The current public switched telephone network (PSTN) provides a reliable voice connection to nearly every American. Considering how important those connections are, the move by communications carriers to replace circuit-switched technology with IP technology in their wire centers raises some important issues. The option of using IP technology in the telephone network is not a new idea, but the idea of IP technology replacing circuit-switched technology in the PSTN is—and may be subjected to numerous complications. Some factors to consider are whether the IP interface can deliver the same call quality, call completions, and availability we have become accustomed to when we pick up the receiver.
Will an IP telephone network give the same access to 9-1-1? Is an IP telephone network vulnerable to cyberattacks?

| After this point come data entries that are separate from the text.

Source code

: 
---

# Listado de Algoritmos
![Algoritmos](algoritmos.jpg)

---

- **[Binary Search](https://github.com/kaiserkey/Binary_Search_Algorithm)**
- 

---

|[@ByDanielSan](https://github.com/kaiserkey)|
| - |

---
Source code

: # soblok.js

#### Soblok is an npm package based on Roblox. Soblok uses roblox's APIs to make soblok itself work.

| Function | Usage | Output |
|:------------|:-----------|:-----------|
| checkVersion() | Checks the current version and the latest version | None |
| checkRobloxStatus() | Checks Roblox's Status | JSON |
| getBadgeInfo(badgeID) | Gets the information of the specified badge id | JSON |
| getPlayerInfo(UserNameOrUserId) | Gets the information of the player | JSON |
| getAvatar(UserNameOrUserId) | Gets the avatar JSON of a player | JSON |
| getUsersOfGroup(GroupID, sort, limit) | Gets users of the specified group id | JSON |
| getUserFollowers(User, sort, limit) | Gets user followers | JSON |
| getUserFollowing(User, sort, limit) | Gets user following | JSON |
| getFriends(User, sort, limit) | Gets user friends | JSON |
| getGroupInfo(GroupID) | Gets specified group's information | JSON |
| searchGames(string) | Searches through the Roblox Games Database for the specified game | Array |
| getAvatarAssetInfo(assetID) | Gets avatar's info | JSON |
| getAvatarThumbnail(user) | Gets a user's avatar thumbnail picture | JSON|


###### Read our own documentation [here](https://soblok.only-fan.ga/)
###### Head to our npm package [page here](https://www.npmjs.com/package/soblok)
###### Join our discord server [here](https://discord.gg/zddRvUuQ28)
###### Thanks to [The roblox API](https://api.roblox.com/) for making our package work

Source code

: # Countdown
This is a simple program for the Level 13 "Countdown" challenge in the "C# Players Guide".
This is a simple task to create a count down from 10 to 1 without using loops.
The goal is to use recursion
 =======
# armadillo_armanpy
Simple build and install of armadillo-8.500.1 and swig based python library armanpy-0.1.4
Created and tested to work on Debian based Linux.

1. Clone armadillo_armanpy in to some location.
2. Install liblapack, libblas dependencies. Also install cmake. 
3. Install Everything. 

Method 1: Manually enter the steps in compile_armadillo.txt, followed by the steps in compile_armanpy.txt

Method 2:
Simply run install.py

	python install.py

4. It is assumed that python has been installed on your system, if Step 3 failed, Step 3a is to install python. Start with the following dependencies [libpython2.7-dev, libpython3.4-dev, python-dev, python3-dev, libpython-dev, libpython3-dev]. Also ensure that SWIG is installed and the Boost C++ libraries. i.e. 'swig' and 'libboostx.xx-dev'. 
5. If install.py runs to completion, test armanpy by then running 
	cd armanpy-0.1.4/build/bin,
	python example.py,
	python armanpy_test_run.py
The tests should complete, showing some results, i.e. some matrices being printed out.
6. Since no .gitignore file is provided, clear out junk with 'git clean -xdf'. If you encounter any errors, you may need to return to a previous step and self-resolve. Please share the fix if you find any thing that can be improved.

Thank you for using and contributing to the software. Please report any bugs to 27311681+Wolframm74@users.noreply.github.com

Will the service remain functional through environmental disasters?
To identify potential problems in switching to an IP network, CTC Technology & Energy proposes that the FCC should require testing before carriers are permitted to shift technologies. Specifically, we have identified 10 network attributes that should be tested:
- Network capacity
- Call quality
- Device interoperability
- Service to the deaf and disabled
- System availability
- PSAP and 9-1-1
- Call persistence
- Call functionality
- Wireline Coverage
Furthermore, if these attributes are subject to testing, who should be involved – the FCC, the carriers, or an independent third party? Another possible solution is to have public safety, public health, and our state and local governments be involved. Our IP Transition report addresses these needs, indicates the testing required, and identifies key players to be involved for a successful rollout. While CTC Technology & Energy does not have a financial stake in the situation, we offer our proposal for the benefit of the public.